Saved entries:
■ ■ ■
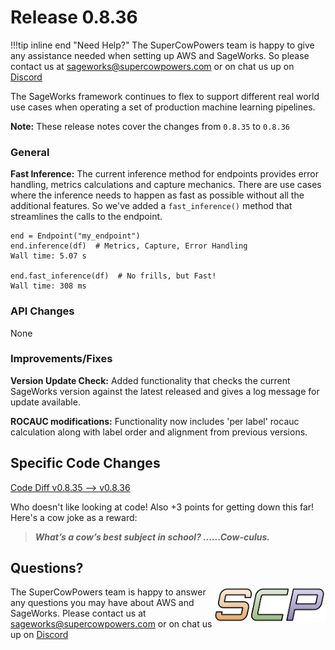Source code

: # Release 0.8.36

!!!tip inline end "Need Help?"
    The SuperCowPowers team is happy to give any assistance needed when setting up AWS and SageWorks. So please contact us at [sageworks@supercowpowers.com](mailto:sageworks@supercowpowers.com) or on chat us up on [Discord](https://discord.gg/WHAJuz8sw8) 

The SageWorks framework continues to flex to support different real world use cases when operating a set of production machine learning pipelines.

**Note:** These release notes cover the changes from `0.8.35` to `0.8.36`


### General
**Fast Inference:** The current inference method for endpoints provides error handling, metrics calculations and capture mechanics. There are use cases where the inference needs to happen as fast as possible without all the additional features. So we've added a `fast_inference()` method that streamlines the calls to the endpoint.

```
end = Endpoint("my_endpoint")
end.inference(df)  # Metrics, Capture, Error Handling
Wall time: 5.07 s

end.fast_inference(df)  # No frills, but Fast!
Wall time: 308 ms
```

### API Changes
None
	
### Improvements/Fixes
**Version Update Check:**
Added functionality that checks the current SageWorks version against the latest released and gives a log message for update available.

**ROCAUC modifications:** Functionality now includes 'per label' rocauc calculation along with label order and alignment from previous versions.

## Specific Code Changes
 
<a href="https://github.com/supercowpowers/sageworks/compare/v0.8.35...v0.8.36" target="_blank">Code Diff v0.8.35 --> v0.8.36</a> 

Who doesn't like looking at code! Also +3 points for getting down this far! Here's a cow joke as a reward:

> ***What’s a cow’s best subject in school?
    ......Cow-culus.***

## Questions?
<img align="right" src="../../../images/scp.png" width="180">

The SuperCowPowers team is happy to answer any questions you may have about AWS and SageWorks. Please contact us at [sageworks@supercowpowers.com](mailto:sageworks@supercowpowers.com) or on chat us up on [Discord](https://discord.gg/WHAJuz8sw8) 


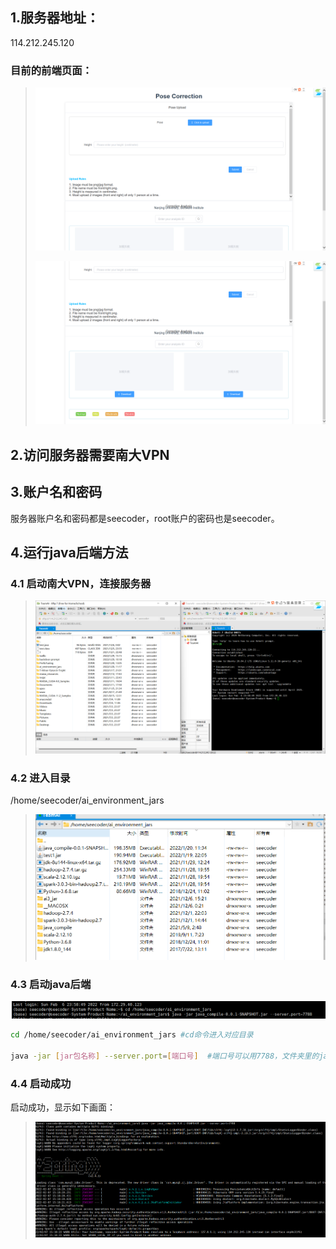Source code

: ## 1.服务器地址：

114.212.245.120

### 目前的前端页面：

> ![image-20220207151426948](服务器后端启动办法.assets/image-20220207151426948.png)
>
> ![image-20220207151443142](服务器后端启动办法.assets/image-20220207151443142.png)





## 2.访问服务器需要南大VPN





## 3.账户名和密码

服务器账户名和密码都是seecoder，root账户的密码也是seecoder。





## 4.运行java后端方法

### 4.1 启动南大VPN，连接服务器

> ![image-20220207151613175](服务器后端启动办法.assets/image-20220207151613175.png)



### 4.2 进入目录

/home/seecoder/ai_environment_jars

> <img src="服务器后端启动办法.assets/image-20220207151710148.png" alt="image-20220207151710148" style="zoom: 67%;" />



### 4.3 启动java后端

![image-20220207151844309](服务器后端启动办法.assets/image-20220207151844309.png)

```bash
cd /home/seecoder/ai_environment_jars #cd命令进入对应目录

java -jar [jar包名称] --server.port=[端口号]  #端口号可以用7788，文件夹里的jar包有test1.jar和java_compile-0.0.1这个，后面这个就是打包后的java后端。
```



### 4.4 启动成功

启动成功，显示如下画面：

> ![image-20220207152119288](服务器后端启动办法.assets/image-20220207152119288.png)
■ ■ ■
→ Task: Only a number is required here: the count of lines in these entries that hold "https".

→ Reply: 3